Computed Properties (hybrid_property)

from sqlalchemy.ext.hybrid import hybrid_property
from sqlcrucible import readonly_field

def _full_name(self) -> str:
    return f"{self.first_name} {self.last_name}"

class Person(SQLCrucibleBaseModel):
    __sqlalchemy_params__ = {"__tablename__": "person"}

    first_name: Annotated[str, mapped_column()]
    last_name: Annotated[str, mapped_column()]

    # Works in both Python and SQL queries
    full_name: Annotated[str, hybrid_property(_full_name)] = readonly_field(str)

# Use in queries
session.scalars(
    select(SAType[Person]).where(SAType[Person].full_name == "John Doe")
)
from typing import ClassVar
from sqlalchemy.ext.hybrid import hybrid_property

class Person(SQLModel, table=True):
    first_name: str
    last_name: str

    # Requires ClassVar workaround to avoid type detection errors
    # See: https://github.com/fastapi/sqlmodel/issues/299
    @hybrid_property
    def full_name(self) -> str:
        return f"{self.first_name} {self.last_name}"

    # Must annotate as ClassVar to prevent Pydantic treating it as a field
    full_name: ClassVar[str]

Association Proxy

from sqlalchemy.ext.associationproxy import association_proxy

class Employee(SQLCrucibleBaseModel):
    __sqlalchemy_params__ = {"__tablename__": "employee"}

    department_id: Annotated[UUID, mapped_column(ForeignKey("department.id"))]

    department = readonly_field(
        Department,
        relationship(lambda: SAType[Department]),
    )

    # Direct access to department.name
    department_name: Annotated[
        str, association_proxy("department", "name")
    ] = readonly_field(str)

# Use in queries
session.scalars(
    select(SAType[Employee]).where(SAType[Employee].department_name == "Engineering")
)
# SQLModel does not support association_proxy directly.
# You would need to join and filter manually.

When to Choose SQLCrucible

Choose SQLCrucible if you:

  • Want full SQLAlchemy feature support (all inheritance patterns, hybrid_property, association_proxy, etc.)
  • Need computed properties that work in both Python and SQL queries
  • Need pure Pydantic models that work with all Pydantic tooling
  • Prefer explicit over implicit conversion
  • Have complex models that benefit from SQLAlchemy's full power
  • Want to use native SQLAlchemy constructs without abstractions

When to Choose SQLModel

Choose SQLModel if you:

  • Have simple models without complex inheritance or relationships
  • Prefer less boilerplate over explicit control
  • Want tighter FastAPI integration out of the box
  • Are comfortable with the hybrid model approach
  • Don't need advanced SQLAlchemy features

  1. SQLModel's Relationship wrapper has known issues with back_populates configuration (#383, #932) and inheritance (#167, #507). 

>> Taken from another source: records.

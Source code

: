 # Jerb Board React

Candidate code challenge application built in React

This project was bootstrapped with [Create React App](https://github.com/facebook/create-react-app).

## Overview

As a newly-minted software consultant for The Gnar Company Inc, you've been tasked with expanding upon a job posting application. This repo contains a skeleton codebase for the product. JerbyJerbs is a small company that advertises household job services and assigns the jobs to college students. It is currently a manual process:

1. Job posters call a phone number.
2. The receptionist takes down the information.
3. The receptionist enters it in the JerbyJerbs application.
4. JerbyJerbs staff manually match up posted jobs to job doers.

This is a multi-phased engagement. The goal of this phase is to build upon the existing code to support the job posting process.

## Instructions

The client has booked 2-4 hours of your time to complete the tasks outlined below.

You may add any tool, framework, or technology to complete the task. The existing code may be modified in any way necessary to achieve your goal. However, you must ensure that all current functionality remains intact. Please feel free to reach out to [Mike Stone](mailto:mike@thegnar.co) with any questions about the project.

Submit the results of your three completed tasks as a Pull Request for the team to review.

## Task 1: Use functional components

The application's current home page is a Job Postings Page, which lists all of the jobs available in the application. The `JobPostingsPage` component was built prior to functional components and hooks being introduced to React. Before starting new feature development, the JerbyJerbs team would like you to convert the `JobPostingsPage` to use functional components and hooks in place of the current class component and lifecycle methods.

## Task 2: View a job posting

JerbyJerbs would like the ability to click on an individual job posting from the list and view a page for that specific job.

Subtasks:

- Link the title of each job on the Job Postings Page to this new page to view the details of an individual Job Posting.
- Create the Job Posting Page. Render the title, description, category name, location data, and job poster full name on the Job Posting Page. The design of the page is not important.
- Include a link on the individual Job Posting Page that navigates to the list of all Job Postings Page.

  2. SQLModel has type detection issues requiring a ClassVar workaround. Full support via PR #801 remains unmerged. 

  3. SQLModel recommends against inheriting from table models, limiting support for joined-table and single-table inheritance patterns (#488). 

  4. SQLModel models with table=True skip Pydantic validation by design, meaning required fields aren't validated (#406, #1665). The workaround requires separate validation and table models. SQLCrucible models are pure Pydantic and always validate.